**To do**
Search the records below for "# Flutter 學習進度". Return that line and all remaining lines exactly.

== Recorded information

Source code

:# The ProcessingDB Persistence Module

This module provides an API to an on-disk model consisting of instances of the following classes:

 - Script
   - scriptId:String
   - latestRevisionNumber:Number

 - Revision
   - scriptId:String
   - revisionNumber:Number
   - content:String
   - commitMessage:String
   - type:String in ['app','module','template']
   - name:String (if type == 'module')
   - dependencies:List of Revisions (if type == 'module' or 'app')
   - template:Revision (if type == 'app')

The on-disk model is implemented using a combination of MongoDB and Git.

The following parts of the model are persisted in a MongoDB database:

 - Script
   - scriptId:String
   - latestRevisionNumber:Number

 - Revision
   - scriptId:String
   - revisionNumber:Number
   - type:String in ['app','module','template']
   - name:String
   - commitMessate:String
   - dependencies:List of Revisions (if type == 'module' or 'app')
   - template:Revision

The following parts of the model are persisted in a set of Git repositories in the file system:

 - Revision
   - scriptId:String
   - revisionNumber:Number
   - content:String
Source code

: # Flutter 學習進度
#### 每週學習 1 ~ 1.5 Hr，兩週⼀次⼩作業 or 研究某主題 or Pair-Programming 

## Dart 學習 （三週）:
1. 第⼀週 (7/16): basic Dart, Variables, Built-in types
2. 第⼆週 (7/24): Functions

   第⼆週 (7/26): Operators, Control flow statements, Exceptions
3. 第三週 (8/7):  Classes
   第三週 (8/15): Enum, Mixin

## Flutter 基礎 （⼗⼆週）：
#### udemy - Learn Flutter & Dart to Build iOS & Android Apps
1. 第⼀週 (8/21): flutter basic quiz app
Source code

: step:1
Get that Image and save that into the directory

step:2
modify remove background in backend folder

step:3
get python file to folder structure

====

**Expected answer**
: # Flutter 學習進度
#### 每週學習 1 ~ 1.5 Hr，兩週⼀次⼩作業 or 研究某主題 or Pair-Programming 

## Dart 學習 （三週）:
1. 第⼀週 (7/16): basic Dart, Variables, Built-in types
2. 第⼆週 (7/24): Functions

   第⼆週 (7/26): Operators, Control flow statements, Exceptions
3. 第三週 (8/7):  Classes
   第三週 (8/15): Enum, Mixin

## Flutter 基礎 （⼗⼆週）：
#### udemy - Learn Flutter & Dart to Build iOS & Android Apps
1. 第⼀週 (8/21): flutter basic quiz app
Source code

: step:1
Get that Image and save that into the directory

step:2
modify remove background in backend folder

step:3
get python file to folder structure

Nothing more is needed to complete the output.